Stored data

══════════

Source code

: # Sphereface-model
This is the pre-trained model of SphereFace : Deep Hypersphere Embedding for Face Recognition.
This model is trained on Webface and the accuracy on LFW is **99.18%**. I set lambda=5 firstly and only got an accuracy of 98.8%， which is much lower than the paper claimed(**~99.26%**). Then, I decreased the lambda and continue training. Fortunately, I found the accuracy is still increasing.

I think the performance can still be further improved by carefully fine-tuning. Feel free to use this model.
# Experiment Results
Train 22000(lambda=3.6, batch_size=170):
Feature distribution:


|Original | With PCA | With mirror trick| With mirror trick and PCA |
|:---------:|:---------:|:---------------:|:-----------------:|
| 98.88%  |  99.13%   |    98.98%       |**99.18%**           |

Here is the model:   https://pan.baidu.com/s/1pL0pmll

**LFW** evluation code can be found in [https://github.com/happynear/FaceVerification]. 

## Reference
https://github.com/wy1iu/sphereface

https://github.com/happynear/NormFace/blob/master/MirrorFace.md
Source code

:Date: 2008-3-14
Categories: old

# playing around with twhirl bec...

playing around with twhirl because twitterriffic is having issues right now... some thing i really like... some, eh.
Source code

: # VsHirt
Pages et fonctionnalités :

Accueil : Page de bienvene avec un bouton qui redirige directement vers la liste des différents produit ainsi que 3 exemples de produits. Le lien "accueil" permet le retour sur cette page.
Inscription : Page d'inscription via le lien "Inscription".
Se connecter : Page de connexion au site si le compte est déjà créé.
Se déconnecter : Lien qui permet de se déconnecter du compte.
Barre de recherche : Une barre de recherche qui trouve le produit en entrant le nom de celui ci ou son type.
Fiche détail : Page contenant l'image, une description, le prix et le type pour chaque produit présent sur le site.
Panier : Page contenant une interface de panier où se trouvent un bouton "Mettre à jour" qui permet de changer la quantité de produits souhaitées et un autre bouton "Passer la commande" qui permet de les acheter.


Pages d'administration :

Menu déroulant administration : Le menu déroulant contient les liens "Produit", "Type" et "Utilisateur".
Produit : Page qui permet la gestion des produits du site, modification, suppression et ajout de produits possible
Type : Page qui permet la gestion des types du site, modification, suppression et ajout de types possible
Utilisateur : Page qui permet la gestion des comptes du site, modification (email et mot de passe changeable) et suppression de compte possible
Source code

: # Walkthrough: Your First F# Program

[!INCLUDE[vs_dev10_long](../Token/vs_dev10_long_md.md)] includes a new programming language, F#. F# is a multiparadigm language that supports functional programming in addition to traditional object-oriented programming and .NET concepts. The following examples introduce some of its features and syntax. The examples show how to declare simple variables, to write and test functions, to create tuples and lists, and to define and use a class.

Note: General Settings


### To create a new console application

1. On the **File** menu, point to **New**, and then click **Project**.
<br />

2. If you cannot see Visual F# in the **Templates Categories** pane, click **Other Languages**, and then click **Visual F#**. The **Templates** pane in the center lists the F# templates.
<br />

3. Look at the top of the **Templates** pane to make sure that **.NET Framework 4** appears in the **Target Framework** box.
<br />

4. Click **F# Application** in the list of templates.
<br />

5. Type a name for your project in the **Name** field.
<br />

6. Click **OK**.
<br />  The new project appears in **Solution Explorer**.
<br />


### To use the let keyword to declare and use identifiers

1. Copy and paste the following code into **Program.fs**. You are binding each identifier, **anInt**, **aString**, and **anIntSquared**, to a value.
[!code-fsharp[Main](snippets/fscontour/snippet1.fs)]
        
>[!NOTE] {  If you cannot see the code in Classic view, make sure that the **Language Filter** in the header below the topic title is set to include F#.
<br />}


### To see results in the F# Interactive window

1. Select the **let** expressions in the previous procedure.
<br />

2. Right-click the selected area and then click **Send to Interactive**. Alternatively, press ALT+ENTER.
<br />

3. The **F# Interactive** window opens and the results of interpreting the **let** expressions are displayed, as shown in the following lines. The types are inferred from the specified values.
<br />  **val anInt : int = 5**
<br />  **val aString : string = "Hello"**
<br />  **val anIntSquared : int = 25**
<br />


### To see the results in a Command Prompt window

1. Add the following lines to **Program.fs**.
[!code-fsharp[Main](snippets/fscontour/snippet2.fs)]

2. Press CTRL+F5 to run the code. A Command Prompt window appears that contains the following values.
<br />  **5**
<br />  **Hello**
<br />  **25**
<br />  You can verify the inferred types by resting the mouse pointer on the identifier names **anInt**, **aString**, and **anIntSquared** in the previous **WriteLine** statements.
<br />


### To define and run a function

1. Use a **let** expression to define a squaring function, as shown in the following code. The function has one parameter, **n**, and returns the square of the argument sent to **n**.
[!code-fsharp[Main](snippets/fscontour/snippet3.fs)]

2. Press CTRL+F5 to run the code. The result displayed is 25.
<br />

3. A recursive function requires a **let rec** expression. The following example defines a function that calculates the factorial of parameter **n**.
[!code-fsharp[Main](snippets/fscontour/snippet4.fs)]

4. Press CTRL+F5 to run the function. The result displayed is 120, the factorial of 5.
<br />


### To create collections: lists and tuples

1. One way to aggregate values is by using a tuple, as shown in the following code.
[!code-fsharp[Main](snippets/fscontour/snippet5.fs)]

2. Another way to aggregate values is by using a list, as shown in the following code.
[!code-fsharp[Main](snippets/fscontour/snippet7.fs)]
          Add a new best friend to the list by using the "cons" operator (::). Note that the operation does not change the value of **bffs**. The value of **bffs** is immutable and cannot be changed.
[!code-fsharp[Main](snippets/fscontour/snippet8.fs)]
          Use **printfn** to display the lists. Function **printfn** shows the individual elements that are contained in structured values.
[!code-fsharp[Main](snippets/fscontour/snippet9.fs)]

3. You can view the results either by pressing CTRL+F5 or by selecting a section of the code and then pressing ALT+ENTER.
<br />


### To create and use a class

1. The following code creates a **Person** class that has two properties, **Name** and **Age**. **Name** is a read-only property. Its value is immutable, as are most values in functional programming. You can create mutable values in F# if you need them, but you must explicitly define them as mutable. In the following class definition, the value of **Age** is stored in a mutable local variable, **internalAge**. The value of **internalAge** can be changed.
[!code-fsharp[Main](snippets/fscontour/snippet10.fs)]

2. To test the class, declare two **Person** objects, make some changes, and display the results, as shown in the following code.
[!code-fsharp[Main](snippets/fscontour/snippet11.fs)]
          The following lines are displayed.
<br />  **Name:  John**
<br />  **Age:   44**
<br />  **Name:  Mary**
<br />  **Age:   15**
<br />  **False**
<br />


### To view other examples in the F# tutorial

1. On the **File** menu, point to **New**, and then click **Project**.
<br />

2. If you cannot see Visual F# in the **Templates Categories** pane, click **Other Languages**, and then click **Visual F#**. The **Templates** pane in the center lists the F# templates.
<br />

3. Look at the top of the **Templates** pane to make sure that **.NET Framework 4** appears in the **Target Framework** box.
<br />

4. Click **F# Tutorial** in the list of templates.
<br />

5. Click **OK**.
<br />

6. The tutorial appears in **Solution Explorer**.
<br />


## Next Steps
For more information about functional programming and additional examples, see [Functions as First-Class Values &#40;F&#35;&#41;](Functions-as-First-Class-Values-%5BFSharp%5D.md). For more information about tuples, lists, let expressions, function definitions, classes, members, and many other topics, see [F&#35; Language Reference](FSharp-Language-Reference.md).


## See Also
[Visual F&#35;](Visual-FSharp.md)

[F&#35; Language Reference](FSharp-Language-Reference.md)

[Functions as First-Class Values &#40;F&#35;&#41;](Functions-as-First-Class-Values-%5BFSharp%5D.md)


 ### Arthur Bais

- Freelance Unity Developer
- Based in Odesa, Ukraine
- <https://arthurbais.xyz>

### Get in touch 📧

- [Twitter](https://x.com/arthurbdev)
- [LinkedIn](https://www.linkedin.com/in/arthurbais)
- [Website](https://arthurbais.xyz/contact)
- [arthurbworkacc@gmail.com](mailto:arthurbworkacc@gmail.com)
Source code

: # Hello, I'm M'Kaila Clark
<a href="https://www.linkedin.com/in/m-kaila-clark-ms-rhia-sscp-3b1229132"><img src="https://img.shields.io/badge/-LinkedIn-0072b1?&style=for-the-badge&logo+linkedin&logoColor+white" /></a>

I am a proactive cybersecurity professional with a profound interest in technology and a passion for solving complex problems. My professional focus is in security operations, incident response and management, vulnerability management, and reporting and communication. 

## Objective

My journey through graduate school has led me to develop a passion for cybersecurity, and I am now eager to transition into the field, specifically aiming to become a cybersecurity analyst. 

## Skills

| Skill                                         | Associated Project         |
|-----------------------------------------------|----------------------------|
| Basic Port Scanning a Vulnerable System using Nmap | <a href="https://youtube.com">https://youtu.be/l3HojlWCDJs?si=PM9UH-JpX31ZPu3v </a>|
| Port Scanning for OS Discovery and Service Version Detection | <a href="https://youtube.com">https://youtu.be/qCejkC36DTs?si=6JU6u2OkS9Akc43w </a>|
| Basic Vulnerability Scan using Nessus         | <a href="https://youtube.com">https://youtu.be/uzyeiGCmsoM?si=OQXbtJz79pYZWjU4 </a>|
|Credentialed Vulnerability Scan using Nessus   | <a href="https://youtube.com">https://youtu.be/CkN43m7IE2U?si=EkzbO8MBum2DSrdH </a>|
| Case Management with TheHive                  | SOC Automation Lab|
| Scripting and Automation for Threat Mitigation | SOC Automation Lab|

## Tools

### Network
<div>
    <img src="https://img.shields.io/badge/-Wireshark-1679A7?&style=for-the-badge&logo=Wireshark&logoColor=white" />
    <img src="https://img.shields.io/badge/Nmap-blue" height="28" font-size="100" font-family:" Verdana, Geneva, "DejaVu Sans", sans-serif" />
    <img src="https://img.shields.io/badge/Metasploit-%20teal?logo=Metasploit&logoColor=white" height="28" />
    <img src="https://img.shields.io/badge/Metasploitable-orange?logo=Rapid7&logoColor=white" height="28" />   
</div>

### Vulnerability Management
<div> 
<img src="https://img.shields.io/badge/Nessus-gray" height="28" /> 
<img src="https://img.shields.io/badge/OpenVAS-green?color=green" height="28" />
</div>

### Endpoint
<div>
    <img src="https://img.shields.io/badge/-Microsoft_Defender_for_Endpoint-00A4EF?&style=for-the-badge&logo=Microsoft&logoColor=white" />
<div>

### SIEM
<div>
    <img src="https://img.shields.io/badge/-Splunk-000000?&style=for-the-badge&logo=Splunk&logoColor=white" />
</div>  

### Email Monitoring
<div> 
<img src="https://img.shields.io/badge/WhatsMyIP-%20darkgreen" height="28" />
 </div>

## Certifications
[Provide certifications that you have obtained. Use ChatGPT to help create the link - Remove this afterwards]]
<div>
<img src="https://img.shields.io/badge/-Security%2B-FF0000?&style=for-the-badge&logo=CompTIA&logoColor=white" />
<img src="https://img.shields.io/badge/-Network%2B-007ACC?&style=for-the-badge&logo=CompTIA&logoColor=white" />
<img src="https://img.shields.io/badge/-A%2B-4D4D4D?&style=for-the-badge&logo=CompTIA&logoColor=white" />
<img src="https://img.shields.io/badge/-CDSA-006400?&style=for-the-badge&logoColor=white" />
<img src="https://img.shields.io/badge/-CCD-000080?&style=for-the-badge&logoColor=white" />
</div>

══════════

> **Your task**
Extract exactly and only the lines above from the line containing "## See Also" through the line containing "- [LinkedIn](https://www.linkedin.com/in/arthurbais)", both end lines included.

> **Answer section**
## See Also
[Visual F&#35;](Visual-FSharp.md)

[F&#35; Language Reference](FSharp-Language-Reference.md)

[Functions as First-Class Values &#40;F&#35;&#41;](Functions-as-First-Class-Values-%5BFSharp%5D.md)


 ### Arthur Bais

- Freelance Unity Developer
- Based in Odesa, Ukraine
- <https://arthurbais.xyz>

### Get in touch 📧

- [Twitter](https://x.com/arthurbdev)
- [LinkedIn](https://www.linkedin.com/in/arthurbais)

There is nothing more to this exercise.